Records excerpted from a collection
........
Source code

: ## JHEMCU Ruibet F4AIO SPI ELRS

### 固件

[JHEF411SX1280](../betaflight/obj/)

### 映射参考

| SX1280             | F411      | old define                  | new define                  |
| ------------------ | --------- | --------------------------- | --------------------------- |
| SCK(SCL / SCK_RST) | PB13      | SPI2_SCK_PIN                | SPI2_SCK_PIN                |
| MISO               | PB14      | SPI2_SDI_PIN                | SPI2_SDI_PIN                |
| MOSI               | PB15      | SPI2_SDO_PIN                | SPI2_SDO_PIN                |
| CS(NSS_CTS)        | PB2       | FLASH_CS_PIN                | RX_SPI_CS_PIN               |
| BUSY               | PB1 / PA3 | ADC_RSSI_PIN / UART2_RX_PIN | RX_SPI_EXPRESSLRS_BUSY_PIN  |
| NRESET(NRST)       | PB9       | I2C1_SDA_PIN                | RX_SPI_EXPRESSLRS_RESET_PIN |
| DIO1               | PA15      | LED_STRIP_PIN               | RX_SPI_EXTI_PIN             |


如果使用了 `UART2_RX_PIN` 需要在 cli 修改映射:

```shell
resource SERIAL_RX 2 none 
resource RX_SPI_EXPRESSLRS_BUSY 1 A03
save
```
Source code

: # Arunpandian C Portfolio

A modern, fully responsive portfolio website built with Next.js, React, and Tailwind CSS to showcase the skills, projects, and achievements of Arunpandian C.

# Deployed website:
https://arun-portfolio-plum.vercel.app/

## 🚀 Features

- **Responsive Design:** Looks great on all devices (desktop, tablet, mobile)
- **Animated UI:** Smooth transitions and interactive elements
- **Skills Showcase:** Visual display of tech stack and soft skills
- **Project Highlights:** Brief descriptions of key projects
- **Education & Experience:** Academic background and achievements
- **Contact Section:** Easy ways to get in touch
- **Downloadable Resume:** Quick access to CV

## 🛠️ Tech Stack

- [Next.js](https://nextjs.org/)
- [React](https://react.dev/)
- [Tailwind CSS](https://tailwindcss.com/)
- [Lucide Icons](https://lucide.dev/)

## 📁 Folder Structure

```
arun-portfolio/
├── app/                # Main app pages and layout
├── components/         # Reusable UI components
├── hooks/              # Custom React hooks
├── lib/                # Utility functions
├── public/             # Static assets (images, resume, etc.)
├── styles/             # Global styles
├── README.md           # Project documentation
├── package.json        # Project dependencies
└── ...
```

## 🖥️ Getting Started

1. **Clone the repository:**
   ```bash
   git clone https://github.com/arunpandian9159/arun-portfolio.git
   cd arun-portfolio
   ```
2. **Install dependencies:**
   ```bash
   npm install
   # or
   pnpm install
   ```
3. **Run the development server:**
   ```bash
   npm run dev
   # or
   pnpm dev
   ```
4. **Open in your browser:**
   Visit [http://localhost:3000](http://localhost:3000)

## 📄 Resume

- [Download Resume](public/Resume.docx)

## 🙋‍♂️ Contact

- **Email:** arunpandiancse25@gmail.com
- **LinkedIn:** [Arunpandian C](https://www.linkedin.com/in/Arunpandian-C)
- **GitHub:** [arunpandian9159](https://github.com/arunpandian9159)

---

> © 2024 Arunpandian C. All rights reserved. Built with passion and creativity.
........
Task requirements:
The records above need copying. Do it exactly.

Result of the exercise:
Source code

: ## JHEMCU Ruibet F4AIO SPI ELRS

### 固件

[JHEF411SX1280](../betaflight/obj/)

### 映射参考

| SX1280             | F411      | old define                  | new define                  |
| ------------------ | --------- | --------------------------- | --------------------------- |
| SCK(SCL / SCK_RST) | PB13      | SPI2_SCK_PIN                | SPI2_SCK_PIN                |
| MISO               | PB14      | SPI2_SDI_PIN                | SPI2_SDI_PIN                |
| MOSI               | PB15      | SPI2_SDO_PIN                | SPI2_SDO_PIN                |
| CS(NSS_CTS)        | PB2       | FLASH_CS_PIN                | RX_SPI_CS_PIN               |
| BUSY               | PB1 / PA3 | ADC_RSSI_PIN / UART2_RX_PIN | RX_SPI_EXPRESSLRS_BUSY_PIN  |
| NRESET(NRST)       | PB9       | I2C1_SDA_PIN                | RX_SPI_EXPRESSLRS_RESET_PIN |
| DIO1               | PA15      | LED_STRIP_PIN               | RX_SPI_EXTI_PIN             |


如果使用了 `UART2_RX_PIN` 需要在 cli 修改映射:

```shell
resource SERIAL_RX 2 none 
resource RX_SPI_EXPRESSLRS_BUSY 1 A03
save
```
Source code

: # Arunpandian C Portfolio

A modern, fully responsive portfolio website built with Next.js, React, and Tailwind CSS to showcase the skills, projects, and achievements of Arunpandian C.

# Deployed website:
https://arun-portfolio-plum.vercel.app/

## 🚀 Features

- **Responsive Design:** Looks great on all devices (desktop, tablet, mobile)
- **Animated UI:** Smooth transitions and interactive elements
- **Skills Showcase:** Visual display of tech stack and soft skills
- **Project Highlights:** Brief descriptions of key projects
- **Education & Experience:** Academic background and achievements
- **Contact Section:** Easy ways to get in touch
- **Downloadable Resume:** Quick access to CV

## 🛠️ Tech Stack

- [Next.js](https://nextjs.org/)
- [React](https://react.dev/)
- [Tailwind CSS](https://tailwindcss.com/)
- [Lucide Icons](https://lucide.dev/)

## 📁 Folder Structure

```
arun-portfolio/
├── app/                # Main app pages and layout
├── components/         # Reusable UI components
├── hooks/              # Custom React hooks
├── lib/                # Utility functions
├── public/             # Static assets (images, resume, etc.)
├── styles/             # Global styles
├── README.md           # Project documentation
├── package.json        # Project dependencies
└── ...
```

## 🖥️ Getting Started

1. **Clone the repository:**
   ```bash
   git clone https://github.com/arunpandian9159/arun-portfolio.git
   cd arun-portfolio
   ```
2. **Install dependencies:**
   ```bash
   npm install
   # or
   pnpm install
   ```
3. **Run the development server:**
   ```bash
   npm run dev
   # or
   pnpm dev
   ```
4. **Open in your browser:**
   Visit [http://localhost:3000](http://localhost:3000)

## 📄 Resume

- [Download Resume](public/Resume.docx)

## 🙋‍♂️ Contact

- **Email:** arunpandiancse25@gmail.com
- **LinkedIn:** [Arunpandian C](https://www.linkedin.com/in/Arunpandian-C)
- **GitHub:** [arunpandian9159](https://github.com/arunpandian9159)

---

> © 2024 Arunpandian C. All rights reserved. Built with passion and creativity.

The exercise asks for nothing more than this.